Records drawn from a dataset:

..........

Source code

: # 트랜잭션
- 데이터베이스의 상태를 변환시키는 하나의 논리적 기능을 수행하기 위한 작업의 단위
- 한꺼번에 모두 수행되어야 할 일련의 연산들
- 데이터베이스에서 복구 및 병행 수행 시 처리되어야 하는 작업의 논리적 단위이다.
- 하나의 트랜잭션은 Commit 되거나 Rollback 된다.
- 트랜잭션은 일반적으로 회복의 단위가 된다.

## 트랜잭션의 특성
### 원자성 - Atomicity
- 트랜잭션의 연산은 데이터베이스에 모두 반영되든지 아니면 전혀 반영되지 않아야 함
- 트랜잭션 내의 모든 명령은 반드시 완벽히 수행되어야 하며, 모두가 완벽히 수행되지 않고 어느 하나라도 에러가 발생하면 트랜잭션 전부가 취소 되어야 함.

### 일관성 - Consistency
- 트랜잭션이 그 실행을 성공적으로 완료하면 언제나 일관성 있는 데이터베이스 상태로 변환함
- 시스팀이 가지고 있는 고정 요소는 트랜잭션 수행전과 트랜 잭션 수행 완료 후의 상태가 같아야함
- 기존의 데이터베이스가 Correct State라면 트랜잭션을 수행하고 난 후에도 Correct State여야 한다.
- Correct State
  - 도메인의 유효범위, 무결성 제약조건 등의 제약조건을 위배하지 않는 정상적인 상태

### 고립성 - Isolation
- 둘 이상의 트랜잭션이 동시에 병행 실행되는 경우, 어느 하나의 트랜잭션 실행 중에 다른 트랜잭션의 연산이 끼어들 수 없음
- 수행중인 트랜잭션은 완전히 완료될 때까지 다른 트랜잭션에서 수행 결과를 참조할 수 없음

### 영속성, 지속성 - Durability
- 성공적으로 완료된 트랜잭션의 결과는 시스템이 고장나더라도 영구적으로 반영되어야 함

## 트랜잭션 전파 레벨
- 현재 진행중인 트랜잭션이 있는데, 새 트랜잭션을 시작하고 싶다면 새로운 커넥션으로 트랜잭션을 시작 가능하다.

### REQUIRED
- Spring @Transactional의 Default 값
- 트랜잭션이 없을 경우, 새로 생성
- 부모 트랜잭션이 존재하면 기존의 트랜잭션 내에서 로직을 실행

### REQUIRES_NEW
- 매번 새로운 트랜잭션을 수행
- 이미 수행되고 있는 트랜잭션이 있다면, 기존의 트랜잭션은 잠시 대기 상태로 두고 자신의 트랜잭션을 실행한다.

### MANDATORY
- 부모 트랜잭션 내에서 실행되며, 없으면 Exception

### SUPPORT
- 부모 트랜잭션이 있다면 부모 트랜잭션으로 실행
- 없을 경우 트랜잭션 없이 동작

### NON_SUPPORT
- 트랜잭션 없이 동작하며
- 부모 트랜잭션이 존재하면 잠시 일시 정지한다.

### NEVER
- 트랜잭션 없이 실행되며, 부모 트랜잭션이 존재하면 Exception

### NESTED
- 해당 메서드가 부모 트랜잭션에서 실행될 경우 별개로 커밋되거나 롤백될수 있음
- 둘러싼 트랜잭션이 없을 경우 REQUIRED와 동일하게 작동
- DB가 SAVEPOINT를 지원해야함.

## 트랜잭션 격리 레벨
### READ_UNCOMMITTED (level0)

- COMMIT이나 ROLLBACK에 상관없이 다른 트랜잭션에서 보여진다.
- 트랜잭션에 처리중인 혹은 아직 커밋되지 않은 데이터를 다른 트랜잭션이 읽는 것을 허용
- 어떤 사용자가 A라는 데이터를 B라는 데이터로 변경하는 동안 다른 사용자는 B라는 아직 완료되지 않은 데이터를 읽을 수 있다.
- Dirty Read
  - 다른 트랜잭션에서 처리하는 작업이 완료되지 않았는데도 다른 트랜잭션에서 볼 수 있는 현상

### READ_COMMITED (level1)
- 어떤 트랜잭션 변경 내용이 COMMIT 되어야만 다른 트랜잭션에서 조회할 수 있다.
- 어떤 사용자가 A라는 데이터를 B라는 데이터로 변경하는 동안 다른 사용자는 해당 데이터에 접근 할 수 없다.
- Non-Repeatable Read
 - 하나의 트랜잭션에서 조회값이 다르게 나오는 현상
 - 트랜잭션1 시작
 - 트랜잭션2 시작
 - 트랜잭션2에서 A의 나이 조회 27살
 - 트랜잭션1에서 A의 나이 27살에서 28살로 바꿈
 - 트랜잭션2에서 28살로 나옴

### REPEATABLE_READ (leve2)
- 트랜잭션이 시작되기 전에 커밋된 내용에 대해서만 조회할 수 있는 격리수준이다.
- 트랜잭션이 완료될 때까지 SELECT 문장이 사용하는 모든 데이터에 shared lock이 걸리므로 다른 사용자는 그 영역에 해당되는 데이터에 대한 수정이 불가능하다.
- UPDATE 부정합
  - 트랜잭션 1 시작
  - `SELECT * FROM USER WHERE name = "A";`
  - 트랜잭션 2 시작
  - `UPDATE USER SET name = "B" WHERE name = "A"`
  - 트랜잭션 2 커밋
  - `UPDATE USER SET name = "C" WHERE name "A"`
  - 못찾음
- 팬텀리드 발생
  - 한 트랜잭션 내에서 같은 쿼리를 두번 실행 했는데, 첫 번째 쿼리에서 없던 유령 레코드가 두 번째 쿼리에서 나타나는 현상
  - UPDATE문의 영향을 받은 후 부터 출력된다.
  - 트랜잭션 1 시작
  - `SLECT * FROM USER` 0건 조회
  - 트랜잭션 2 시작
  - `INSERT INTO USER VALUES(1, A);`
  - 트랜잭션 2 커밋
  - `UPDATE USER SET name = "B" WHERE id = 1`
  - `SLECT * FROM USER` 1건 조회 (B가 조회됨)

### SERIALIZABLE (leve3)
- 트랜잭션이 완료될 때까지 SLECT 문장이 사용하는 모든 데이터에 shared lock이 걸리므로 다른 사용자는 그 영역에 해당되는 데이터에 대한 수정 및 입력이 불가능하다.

..........

WHAT TO PRODUCE
The lines you return should be those above that contain the word "USER", every one of them.

EXERCISE ANSWER
  - `SELECT * FROM USER WHERE name = "A";`
  - `UPDATE USER SET name = "B" WHERE name = "A"`
  - `UPDATE USER SET name = "C" WHERE name "A"`
  - `SLECT * FROM USER` 0건 조회
  - `INSERT INTO USER VALUES(1, A);`
  - `UPDATE USER SET name = "B" WHERE id = 1`
  - `SLECT * FROM USER` 1건 조회 (B가 조회됨)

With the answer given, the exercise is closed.